Published online by Cambridge University Press:  20 February 2015

MICHAEL C. BEHRENT*
Affiliation:
Department of History, Appalachian State University E-mail: [email protected]

Extract

The story of French liberalism is, we are often told, one of exceptions, eccentricities, and enigmas. Compared to their British counterparts, French liberals seem more reluctant to embrace individualism. Whereas liberals in the English-speaking world typically espouse what Isaiah Berlin called “negative liberty”—a sphere of private autonomy from which the state is legally excluded—French liberals have often proved highly accommodating towards “positive liberty”—that is, liberty insofar as it is tethered to collectively defined ends.

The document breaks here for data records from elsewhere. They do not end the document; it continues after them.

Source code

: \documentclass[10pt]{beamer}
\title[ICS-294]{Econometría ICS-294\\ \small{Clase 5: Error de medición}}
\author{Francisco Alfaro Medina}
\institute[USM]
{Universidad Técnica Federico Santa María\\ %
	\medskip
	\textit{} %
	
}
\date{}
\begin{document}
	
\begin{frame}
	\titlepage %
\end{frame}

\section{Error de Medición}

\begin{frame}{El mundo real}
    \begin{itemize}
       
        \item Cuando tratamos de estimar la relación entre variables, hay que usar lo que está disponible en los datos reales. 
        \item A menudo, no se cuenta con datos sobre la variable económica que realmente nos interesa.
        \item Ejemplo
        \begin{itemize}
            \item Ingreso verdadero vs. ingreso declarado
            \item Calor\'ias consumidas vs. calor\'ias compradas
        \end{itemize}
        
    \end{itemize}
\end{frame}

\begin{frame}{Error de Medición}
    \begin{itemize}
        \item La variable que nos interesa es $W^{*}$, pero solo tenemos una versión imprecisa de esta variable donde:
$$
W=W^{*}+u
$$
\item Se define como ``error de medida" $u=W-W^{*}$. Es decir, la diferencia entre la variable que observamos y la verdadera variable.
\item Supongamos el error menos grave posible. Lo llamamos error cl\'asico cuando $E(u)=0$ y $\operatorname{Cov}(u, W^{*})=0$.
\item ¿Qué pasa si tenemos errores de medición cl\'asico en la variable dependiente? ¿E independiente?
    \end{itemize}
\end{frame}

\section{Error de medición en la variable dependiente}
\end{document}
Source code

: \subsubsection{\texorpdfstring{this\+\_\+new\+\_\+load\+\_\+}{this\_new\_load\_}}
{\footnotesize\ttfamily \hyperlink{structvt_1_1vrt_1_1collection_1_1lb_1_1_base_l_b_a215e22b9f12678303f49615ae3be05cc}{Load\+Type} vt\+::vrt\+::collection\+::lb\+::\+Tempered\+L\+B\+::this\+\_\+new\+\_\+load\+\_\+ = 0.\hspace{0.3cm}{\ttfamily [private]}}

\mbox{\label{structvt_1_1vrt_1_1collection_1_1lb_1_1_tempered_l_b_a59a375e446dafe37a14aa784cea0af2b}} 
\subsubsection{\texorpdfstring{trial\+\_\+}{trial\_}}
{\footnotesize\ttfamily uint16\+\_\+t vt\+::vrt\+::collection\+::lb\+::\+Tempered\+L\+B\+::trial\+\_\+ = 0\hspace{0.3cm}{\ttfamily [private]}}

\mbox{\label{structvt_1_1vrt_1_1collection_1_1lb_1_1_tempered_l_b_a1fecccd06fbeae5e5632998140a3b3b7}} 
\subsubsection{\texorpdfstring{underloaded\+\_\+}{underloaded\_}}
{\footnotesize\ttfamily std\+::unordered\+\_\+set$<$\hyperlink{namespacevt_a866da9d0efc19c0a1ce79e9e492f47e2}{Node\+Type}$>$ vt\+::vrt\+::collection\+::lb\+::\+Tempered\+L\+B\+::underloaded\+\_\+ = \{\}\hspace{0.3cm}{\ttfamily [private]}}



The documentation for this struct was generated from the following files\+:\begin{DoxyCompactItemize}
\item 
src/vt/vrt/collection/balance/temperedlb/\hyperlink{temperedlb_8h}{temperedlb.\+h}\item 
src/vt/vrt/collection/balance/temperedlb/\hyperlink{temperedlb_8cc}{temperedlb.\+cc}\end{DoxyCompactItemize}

Most crucially, rather than seeking to shield individuals and civil society from an intrusive state, French liberals—consistent with a broader trend in French political culture—are inclined to see the state as an essential and even emancipatory political tool. In this vein, Jean-Fabien Spitz writes in a recent collection entitled French Liberalism from Montesquieu to the Present Day,

Contemporary historians, political scientists, and philosophers all seem to share a simple idea: French political culture, marked as it is by legalism and statism, constitutes an exception to the main trend in modern political thought, which has been to discover and assert the principles of modern liberty.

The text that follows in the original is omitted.